Whilst life on the farm has been quiet in the last month, life in general has kept us well occupied. Daily chores are limited to milking, checking stock and some fertiliser once a week. The dry weather hasn’t affected us too much and we would hope to mow our second cut in a little over two weeks.

This week is International Men’s Mental Health Week and while it may not get too much publicity it certainly is a week our agricultural industry should highlight. Farming is still a predominantly male dominated industry and lets be honest, us guys are not the best at discussing our feelings, yet research clearly shows there is a 50% chance each one of us will struggle with our mental health at some point during our farming career. Even more frightening is the fact that a greater number of farmers are lost to suicide than farm accidents, both here & in the UK every year. It’s a topic that often goes under the radar, but we need to discuss it openly, in order to further reduce the stigma and highlight the great support network that is available.

The key thing is to be proactive & build resilience. Each and every one of us needs to focus on our mental wellbeing on a daily basis. Whilst it may seem like a task it is merely down to focusing on the simple things such as;

  • Eating well
  • Ensuring we get a good night sleep
  • Being honest with how we feel
  • Focusing on the positives (big and small)
  • Making time for life outside of work
  • Realising we can only control what happens today, what happened yesterday is done
  • Taking time out to for family of friends
  • Seeking help if required

Simply by ensuring we focus on all these small areas will ensure we are in a strong place should a crisis arise and let’s be honest, we all have to deal with crisis during our path through life. In so many ways we can treat our daily lives like we can looking at social media. Many will say social media is a volatile place, there certainly is a lot of negativity in some areas of it but as in life we have the choice to ignore the volatility whilst surrounding ourselves with positivity and positive people. Listening to negativity on social media is very much like listening to the negativity within us, by not listening to it we quite simply take away the power of negativity.

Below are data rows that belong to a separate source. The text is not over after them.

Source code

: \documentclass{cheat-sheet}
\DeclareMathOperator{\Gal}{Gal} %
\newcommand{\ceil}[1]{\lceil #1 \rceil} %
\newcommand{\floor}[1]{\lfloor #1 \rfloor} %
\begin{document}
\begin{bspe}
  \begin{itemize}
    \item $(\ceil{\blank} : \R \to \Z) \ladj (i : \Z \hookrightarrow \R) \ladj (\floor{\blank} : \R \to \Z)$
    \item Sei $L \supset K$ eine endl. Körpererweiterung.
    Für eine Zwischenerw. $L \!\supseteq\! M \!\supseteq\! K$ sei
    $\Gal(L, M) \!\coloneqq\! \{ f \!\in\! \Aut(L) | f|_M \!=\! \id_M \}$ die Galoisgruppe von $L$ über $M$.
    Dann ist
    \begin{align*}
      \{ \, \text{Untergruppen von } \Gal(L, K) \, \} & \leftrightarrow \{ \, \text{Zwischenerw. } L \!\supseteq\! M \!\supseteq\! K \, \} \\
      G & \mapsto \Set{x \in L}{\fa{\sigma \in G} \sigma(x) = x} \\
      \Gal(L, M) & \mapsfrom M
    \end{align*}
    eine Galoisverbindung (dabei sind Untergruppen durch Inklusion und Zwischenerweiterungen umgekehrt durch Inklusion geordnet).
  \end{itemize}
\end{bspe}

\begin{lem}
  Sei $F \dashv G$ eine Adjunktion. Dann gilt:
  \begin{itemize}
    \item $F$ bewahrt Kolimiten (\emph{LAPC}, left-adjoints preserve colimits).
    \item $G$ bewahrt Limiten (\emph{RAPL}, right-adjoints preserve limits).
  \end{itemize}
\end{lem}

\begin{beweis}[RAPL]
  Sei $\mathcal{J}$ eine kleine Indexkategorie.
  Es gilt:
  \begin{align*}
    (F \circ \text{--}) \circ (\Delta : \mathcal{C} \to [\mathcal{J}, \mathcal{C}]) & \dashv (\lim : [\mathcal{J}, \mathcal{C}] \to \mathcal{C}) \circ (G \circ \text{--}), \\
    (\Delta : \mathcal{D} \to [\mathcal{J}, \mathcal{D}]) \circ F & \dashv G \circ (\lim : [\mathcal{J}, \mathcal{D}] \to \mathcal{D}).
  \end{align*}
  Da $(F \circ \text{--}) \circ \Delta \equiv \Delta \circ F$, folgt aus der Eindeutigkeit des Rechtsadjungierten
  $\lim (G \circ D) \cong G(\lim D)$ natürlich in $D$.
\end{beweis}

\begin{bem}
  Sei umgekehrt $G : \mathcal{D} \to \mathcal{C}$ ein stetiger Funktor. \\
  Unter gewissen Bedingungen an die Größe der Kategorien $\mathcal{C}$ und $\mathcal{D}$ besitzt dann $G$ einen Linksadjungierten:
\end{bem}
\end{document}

Having said all that for some life can be harder to cope with and need more support. I for one have experienced difficult times in my life. I experienced a period of crisis where I simply didn’t look after my mental wellbeing, to a point where I lost all control of my feelings, felt I couldn’t cope with life itself and found myself crying for absolutely no reason. Being extremely honest with you when depression hits it scares you beyond belief. At the time it was equally as scary merely asking for help but looking back I am so glad I took that step is asking for help!  Paula accompanied me to our doctor who in turn pointed me in the direction of a counsellor. As daunting as it seemed at the time, the relief I felt on leaving each session far outweighed the challenge. I always believe when you struggle with mental health you never fully recover but learn how to control it and live life in a positive way. It has taught me to enjoy life more and focus on the simple things ensuring I have good positive mental wellbeing.

The important thing to remember is, if you are struggling with your mental health there is always someone willing to listen and there is so much support available. Ultimately no problem is too big that it can’t be sorted. Likewise, it is important we look out for each other, you never know how someone else is feeling so be mindful.

I was lucky enough to record a podcast on mental health with the Royal Association of British Dairy Farmers yesterday so if you get time check it out on their website.